Process

When I came back, I thought this was my time of saving myself. Yet, it hasn’t felt that way whatsoever. Leaving that place, leaving everything that I dreamt of behind. I thought that it was the way I was going to save myself.

I never thought that all my dreams would come crashing down, just like a literally rollercoaster. Was it meant to happen? Have I been lied to all this time?

People have always seen something in me, something so big, I’m supposed to make so many things, I’m supposed to be this entire magical creature, that will just do fine. That’s what I’ve been told pretty much my entire life. Pretty much since I was a child trying to figure out what was happening, why strange things were happening, yet nobody was there to protect me, but at the same time they were there. It was frustating even as a child, to be this type of human that just needed everything to be okay. But everything was never okay.

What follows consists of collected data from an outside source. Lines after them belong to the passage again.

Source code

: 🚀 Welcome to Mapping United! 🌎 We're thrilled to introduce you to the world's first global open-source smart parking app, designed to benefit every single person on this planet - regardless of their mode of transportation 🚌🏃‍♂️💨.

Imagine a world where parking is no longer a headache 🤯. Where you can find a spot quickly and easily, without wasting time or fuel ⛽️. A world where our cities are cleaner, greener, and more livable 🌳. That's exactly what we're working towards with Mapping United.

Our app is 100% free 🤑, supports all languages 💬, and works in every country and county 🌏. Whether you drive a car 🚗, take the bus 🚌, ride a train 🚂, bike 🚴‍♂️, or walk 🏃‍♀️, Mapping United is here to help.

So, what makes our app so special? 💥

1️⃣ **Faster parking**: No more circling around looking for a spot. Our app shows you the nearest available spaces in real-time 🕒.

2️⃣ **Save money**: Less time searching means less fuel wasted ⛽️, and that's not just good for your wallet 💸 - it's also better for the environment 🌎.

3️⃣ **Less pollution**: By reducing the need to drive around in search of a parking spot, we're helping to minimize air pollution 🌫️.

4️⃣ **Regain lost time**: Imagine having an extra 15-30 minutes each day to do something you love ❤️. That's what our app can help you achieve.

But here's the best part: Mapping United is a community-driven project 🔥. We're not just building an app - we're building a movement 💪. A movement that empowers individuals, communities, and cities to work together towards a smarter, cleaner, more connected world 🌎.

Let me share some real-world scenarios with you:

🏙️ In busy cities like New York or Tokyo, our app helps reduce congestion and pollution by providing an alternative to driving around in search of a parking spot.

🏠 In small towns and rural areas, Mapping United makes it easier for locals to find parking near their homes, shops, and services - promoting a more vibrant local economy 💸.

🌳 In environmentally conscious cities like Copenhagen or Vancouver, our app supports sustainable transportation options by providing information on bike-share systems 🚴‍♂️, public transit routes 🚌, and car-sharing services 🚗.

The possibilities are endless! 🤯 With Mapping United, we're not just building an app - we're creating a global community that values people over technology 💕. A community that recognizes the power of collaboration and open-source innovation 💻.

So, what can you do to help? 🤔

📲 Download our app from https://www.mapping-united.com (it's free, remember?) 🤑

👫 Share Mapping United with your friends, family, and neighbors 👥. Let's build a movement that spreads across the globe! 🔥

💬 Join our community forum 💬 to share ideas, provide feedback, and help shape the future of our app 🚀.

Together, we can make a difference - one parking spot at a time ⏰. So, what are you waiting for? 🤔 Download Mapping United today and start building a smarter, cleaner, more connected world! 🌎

I remember so many details that my own brain tries to reconnect with certain memories, with specific ones, so my now awareness is bigger than ever. Or that’s what I like to think.

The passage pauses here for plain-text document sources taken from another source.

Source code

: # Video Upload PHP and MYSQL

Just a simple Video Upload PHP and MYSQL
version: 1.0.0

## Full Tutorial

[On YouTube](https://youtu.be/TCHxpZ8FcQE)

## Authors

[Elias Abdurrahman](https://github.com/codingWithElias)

Coming back, has definately been something I hadn’t been expecting, but I’ve just been ok. Everything is moving quite fast, and I’m doing my best to keep track to what I should be doing.

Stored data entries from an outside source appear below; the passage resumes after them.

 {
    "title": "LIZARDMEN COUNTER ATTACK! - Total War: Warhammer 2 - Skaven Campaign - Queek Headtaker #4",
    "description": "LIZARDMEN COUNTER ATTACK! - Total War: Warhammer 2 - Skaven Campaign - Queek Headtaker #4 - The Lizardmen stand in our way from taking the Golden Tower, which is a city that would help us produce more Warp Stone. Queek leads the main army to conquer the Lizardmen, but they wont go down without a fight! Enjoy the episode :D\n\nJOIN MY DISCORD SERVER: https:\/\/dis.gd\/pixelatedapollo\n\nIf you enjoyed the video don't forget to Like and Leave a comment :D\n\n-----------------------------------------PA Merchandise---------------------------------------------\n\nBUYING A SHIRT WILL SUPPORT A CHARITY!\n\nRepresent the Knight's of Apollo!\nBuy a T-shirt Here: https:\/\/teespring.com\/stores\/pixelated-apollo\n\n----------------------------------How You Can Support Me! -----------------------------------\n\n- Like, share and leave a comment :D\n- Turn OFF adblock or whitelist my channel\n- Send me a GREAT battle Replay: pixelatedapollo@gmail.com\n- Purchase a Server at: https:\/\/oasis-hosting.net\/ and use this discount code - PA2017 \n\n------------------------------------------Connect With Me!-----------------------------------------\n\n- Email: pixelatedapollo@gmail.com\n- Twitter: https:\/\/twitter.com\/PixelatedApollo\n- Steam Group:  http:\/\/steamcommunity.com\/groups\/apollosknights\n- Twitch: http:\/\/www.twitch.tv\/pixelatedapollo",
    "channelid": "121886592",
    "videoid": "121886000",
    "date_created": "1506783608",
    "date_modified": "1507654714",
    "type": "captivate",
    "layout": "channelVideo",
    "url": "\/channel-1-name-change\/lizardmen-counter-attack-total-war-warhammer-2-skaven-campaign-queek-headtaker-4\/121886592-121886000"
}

Study, graduate, study, graduate, study, graduate, and maybe study 2 more times and graduate 2 more times. Get that fucking job your father/mother/any one else is fucking and fucking you to get, and if you don’t get it you’re practically a piece of shit, am I right? Oh, but we forget that for you to get a very nice paying job at least, you have to HAVE a certain amount of time already right? You have to HAVE experience. That’s what every fucking adult talks about. If you don’t have enough experience, how will you do a good job? Oh, so basically start experincieng everything since you’re 10 fucking years old, because if not, you ain’t getting it.

Society has failed greatly to all of the young adults, children. Everyone deserves a chance, and so many people only get one, let alone 2. “But, I’ll work my entire life if I have to.” Johnny says. Well, Johnny, what about any other plans you’ve got? Will you spend all of your younger years of life working? Will you spend literally all of your family money and get into student loans for the rest of your life and probably your next of kin? Oh, that’s right, you’ll work your entire life even if that’s that last thing you do, right?

I get it. Society works like this. No work, no jobs, no oppenings, no capitalism or whatever the fuck you want to call it. It’s always something fucked. It’s always society, humans, what do they have that I don’t, BUT I WANT IT, I DON’T CARE HOW OR IF I’LL HURT ANYONE IN THE PROCESS.

Process. It’s been something that even though I have to go through it, it’s painful as fuck. Even though I wish I wouldn’t need to go through, I have to.

Process takes time. How much do I have left, tho?